Well, yes he does, actually. In fact, expanding the world’s vocabulary seems to be the life mission of our old cowboy camp cook and philosopher, Alphonse “Windy” Wilson. And dang, he’s good at it.

“What happened last St. Patrick’s Day, Windy?” asked Doc, politely. And then we braced ourselves for his answer.

“Wellsir, there I were, boys, findin’ myself in the capital city on Saint Paddy’s Day and I were jest walkin’ along, peruvulatin’ the sidewalks, as it were, when I chanced upon a publication house. Thass what they call ‘em in Ireland, you know.

  So I rears back and walks on in. Boys, the party was on all right. There was Irishers ever-where! One of ‘em, a big booger, comes over and says to buy him a beer, cuz I’m the only one in there who hasn’t bought him one, yet.”
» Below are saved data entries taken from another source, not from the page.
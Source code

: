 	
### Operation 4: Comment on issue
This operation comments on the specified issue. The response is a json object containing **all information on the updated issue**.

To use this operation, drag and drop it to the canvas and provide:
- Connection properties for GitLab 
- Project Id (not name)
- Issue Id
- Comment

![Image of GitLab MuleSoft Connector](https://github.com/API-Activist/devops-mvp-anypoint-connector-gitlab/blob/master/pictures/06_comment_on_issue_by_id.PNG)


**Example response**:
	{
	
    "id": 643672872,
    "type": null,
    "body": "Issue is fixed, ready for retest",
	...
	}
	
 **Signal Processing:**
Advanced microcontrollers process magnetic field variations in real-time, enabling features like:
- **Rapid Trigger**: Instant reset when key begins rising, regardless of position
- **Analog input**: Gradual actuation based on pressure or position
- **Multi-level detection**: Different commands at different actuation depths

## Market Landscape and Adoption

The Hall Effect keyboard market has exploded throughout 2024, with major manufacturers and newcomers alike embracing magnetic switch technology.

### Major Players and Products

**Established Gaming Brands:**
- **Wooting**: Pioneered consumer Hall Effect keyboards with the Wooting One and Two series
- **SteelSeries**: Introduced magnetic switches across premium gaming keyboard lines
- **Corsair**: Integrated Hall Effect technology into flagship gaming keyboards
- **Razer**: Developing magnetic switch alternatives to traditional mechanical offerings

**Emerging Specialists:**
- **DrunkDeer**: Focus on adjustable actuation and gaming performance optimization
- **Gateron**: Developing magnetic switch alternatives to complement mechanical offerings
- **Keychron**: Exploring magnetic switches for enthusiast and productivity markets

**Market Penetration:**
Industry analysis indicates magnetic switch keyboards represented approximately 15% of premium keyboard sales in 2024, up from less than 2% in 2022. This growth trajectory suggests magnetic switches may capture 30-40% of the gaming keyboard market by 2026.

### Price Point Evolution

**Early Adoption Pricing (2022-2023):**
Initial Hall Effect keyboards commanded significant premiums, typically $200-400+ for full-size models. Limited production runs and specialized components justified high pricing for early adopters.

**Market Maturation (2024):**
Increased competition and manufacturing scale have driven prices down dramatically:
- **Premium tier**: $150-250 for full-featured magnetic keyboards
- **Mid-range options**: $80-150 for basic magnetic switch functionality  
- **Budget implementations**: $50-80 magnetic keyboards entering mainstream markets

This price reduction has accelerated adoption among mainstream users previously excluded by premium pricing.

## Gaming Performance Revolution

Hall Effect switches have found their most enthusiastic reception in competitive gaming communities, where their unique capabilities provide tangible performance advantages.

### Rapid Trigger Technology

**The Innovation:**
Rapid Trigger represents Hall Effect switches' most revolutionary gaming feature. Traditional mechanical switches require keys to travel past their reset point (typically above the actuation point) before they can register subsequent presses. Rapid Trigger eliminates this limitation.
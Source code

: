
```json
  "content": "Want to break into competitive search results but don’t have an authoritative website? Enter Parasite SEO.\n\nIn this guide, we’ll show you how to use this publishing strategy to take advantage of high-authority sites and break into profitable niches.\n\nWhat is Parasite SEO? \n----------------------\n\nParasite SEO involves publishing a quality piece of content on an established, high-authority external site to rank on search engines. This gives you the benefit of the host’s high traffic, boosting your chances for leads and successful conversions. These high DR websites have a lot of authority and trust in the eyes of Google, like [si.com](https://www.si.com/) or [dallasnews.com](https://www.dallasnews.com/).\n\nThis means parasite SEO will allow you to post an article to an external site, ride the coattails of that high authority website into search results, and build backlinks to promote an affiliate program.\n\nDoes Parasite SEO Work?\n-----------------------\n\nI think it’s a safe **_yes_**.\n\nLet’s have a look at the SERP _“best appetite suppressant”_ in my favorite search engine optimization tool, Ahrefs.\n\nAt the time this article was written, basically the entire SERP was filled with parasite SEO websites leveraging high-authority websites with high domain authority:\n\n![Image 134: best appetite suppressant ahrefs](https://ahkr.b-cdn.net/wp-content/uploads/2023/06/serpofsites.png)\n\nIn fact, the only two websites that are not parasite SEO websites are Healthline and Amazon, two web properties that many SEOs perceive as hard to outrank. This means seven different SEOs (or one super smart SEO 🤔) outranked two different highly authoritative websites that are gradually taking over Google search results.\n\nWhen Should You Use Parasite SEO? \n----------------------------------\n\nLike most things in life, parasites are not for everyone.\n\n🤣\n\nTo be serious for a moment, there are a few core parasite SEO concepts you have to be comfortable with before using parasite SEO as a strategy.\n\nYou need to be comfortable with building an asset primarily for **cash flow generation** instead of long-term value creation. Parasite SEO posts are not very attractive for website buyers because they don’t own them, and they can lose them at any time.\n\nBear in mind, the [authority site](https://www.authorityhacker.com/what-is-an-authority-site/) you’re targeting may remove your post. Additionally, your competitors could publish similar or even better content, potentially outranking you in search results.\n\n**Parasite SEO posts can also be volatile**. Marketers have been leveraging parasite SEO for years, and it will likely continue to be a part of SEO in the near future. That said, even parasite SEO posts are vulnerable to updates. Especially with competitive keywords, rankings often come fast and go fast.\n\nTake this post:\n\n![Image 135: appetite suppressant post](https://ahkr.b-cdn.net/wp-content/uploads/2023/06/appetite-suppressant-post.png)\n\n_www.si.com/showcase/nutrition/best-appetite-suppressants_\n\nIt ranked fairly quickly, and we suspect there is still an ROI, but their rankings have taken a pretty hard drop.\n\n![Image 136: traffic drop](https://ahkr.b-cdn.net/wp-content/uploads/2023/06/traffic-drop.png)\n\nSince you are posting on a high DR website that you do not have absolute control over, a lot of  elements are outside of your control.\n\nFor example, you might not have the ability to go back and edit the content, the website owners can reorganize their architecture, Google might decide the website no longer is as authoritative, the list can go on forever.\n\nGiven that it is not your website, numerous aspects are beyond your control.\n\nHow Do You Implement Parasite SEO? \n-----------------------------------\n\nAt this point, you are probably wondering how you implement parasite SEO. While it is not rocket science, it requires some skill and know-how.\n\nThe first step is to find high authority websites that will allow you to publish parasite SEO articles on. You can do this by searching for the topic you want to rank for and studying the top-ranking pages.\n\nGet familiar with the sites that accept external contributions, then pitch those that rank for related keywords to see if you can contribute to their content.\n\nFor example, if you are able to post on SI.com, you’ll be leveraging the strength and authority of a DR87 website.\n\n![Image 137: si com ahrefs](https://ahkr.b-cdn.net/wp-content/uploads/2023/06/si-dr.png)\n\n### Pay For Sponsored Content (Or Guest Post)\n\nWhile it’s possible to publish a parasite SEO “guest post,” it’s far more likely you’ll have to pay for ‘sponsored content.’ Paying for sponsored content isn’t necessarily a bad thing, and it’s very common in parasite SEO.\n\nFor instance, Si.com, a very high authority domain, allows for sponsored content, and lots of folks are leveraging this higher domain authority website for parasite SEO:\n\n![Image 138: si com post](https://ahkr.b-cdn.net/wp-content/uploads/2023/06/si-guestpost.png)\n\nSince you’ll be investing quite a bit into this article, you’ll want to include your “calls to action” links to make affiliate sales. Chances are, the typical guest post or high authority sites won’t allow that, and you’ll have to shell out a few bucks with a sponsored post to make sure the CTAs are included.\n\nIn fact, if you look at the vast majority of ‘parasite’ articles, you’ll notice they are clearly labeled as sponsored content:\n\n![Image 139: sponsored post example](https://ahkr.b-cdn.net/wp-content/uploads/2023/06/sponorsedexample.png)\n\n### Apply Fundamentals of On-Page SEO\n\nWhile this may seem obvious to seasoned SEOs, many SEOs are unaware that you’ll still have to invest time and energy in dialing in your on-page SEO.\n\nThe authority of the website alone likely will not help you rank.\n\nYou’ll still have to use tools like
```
“Did you buy him one, Windy?”

“Do I look stoo-pid? A-course I did. And I danced a little jig and had a couple myself. And ‘bout that time here come that big ol’ drunk guy again and he said it were time to buy him another beer. I told him I didn’t have no more money, and that’s when I found myself out on the sidewalk, the whole eastern side of my face hurtin’ somethin’ fierce. Then I remembered that little sign they had in there. Had it right over the bar. It said, “If you ain’t a mick, you’re gonna get sick.” Them Irish is right ever now and then.”